Jane Russell was an American actress and Hollywood sex symbol who rose to prominence in the 1940s and 1950s. Born as Ernestine Jane Geraldine Russell on June 21, 1921, in Bemidji, Minnesota, she became most famous for her role in the movie "The Outlaw," which was produced by Howard Hughes. Her first film role catapulted her to fame due to the movie’s controversial promotional campaign focusing on her curvaceous figure, especially her cleavage.
Hughes signed Jane Russell to a seven-year contract and designed a special bra for her (which she never wore) to showcase her bust. Although "The Outlaw" was shot in 1941, it wasn't released widely until 1946 due to censorship issues concerning its overt sexual appeal.

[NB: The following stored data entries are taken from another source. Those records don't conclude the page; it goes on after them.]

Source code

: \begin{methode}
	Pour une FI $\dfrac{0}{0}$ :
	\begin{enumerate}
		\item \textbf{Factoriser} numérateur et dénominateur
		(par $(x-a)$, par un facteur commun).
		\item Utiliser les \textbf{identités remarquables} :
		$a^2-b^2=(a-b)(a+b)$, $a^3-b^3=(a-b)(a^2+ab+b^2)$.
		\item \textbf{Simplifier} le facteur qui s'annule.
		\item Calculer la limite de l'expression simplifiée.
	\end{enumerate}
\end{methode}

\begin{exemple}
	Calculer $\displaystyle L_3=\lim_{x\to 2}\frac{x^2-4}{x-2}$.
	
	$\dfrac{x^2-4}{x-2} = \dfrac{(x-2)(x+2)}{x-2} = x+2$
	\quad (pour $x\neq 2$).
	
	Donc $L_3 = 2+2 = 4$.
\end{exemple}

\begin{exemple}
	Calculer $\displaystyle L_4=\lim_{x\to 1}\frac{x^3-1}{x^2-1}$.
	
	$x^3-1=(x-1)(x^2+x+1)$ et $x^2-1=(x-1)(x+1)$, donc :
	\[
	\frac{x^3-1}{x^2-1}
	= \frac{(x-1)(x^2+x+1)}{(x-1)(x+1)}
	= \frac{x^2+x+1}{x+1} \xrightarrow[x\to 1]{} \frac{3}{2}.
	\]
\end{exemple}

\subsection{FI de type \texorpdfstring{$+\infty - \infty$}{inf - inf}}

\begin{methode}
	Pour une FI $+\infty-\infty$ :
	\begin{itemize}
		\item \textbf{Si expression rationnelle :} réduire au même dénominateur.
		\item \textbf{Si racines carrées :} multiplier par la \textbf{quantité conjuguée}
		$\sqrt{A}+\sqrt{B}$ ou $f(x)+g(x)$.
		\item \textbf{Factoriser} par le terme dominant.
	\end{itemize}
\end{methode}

After "The Outlaw," Russell made a series of films in the 1940s and 1950s that capitalized on her sultry image. Among these was "Gentlemen Prefer Blondes" (1953) in which she starred alongside Marilyn Monroe. The film was a huge success, with Russell and Monroe becoming a memorable screen duo.
Russell’s film career continued through the '50s with movies such as "His Kind of Woman" (1951), "The Las Vegas Story" (1952), and "Gentlemen Marry Brunettes" (1955), the unofficial sequel to "Gentlemen Prefer Blondes."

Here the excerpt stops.